Type of Document Master's Thesis Author Indest, Christine Cidalise Author's Email Address firstname.lastname@example.org URN etd-0416102-155145 Title Taking PR to School: A Case Study of Three Private High School Public Relations and Development Departments Degree Master of Mass Communication (M.M.C.) Department Mass Communication Advisory Committee
Advisor Name Title William Anderson Committee Chair Gene Sands Committee Member Richard Nelson Committee Member Keywords
- image management
- fund raising
- relationship management
- public relations models
- james grunig
Date of Defense 2002-04-11 Availability unrestricted AbstractFew studies specifically explore public relations in private high schools. Statistics reveal that in Louisiana the number of nonpublic high school students continues to increase, therefore the competition among private schools for students increases as well as the demand to improve the private schools. These private schools need public relations to establish mutually beneficial relationships with strategic publics to attract students and to raise money to educate the students.
This thesis is a case study of private school public relations programs at three Louisiana high schools. The theoretical basis for this thesis centered on the research of James Grunig. To determine the most effective way for schools to communicate with key publics, the researcher explored two questions. The first research question studied the organizational hierarchy of private schools, especially as it relates to the public relations department. Grunig argued that the age, size, complexity and centralization of an organization affected the public relations department. In other words, as organizations aged and grew in size and complexity, public relations would become an integral part of the organizational hierarchy. The second research question examined the public relations models that private schools use, based on Grunig’s public relations models—press agentry, public information, two-way asymmetrical and two-way symmetrical and later Kelly’s adaptation of those models to fund raising.

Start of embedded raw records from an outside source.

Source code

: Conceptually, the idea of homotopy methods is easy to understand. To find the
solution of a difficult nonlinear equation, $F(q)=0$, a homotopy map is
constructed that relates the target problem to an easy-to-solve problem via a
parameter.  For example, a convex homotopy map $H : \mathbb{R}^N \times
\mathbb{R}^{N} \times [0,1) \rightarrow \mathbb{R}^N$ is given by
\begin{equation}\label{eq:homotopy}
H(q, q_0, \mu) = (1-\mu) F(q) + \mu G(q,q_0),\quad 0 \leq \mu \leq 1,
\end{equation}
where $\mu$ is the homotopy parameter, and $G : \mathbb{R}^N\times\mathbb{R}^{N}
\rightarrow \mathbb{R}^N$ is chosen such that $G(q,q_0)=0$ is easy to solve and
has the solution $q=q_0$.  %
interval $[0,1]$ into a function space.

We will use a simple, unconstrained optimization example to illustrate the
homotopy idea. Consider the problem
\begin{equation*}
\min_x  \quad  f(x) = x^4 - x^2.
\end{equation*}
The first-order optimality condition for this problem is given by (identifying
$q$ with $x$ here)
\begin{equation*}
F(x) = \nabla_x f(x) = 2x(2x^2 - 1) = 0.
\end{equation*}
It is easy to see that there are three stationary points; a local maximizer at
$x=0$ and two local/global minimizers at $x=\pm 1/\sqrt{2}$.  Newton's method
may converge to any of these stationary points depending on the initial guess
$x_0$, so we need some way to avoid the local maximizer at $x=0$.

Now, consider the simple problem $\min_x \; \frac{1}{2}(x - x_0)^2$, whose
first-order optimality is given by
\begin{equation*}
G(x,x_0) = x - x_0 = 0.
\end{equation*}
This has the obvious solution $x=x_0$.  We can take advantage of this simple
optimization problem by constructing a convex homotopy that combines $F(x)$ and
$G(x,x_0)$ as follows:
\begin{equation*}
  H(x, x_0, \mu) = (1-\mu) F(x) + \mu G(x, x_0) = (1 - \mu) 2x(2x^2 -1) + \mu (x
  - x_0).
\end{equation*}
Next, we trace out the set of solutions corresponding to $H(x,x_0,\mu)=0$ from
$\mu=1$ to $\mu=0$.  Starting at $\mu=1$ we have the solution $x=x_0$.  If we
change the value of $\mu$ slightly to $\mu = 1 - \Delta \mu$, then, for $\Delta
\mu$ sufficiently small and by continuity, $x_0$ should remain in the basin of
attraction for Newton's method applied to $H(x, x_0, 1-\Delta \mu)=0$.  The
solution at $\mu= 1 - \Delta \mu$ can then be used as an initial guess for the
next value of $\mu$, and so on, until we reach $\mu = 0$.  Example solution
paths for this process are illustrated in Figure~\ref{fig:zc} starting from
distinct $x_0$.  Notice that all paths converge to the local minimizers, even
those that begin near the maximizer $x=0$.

The data supported Grunig’s theory that the age, size, complexity and centralization of an organization affect the public relations department. Two of the schools with over 100 years of history, placed a much greater emphasis on public relations than the school with less than 25 years as an institution. For the second question, the research revealed that all three schools use a combination of public relations and fund raising models. However, the most successful school in terms of attracting the best students and raising the most money used Grunig’s mixed-motive model, a combination of the two-way symmetrical and asymmetrical models.